- [WHAT YOU HAVE TO DO] From the data below, set down exactly the lines between the one holding "3. preinstallation for" and the one holding "NB : make sure", inclusive, and no others.

- [Data items]
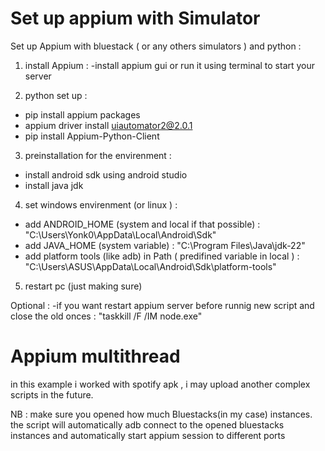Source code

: # Set up appium with Simulator

Set up Appium with bluestack ( or any others simulators ) and python : 

1. install Appium : 
    -install appium gui or run it using terminal to start your server 

2. python set up : 
  - pip install appium packages
  - appium driver install uiautomator2@2.0.1
  - pip install Appium-Python-Client

3. preinstallation for the envirenment : 
  - install android sdk using android studio 
  - install java jdk 
4. set windows envirenment (or linux ) : 
  - add ANDROID_HOME (system and local if that possible) : "C:\Users\Yonk0\AppData\Local\Android\Sdk\"
  - add JAVA_HOME (system variable) : "C:\Program Files\Java\jdk-22\"
  - add platform tools (like adb) in Path ( predifined variable in local ) : "C:\Users\ASUS\AppData\Local\Android\Sdk\platform-tools"

5. restart pc (just making sure)

Optional : 
    -if you want restart appium server before runnig new script and close the old onces : "taskkill /F /IM node.exe"

# Appium multithread
in this example i worked with spotify apk , i may upload another complex scripts in the future.

NB : make sure you opened how much Bluestacks(in my case) instances.
the script will automatically adb connect to the opened bluestacks instances and automatically start appium session to different ports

- [ANSWER SECTION]
3. preinstallation for the envirenment : 
  - install android sdk using android studio 
  - install java jdk 
4. set windows envirenment (or linux ) : 
  - add ANDROID_HOME (system and local if that possible) : "C:\Users\Yonk0\AppData\Local\Android\Sdk\"
  - add JAVA_HOME (system variable) : "C:\Program Files\Java\jdk-22\"
  - add platform tools (like adb) in Path ( predifined variable in local ) : "C:\Users\ASUS\AppData\Local\Android\Sdk\platform-tools"

5. restart pc (just making sure)

Optional : 
    -if you want restart appium server before runnig new script and close the old onces : "taskkill /F /IM node.exe"

# Appium multithread
in this example i worked with spotify apk , i may upload another complex scripts in the future.

NB : make sure you opened how much Bluestacks(in my case) instances.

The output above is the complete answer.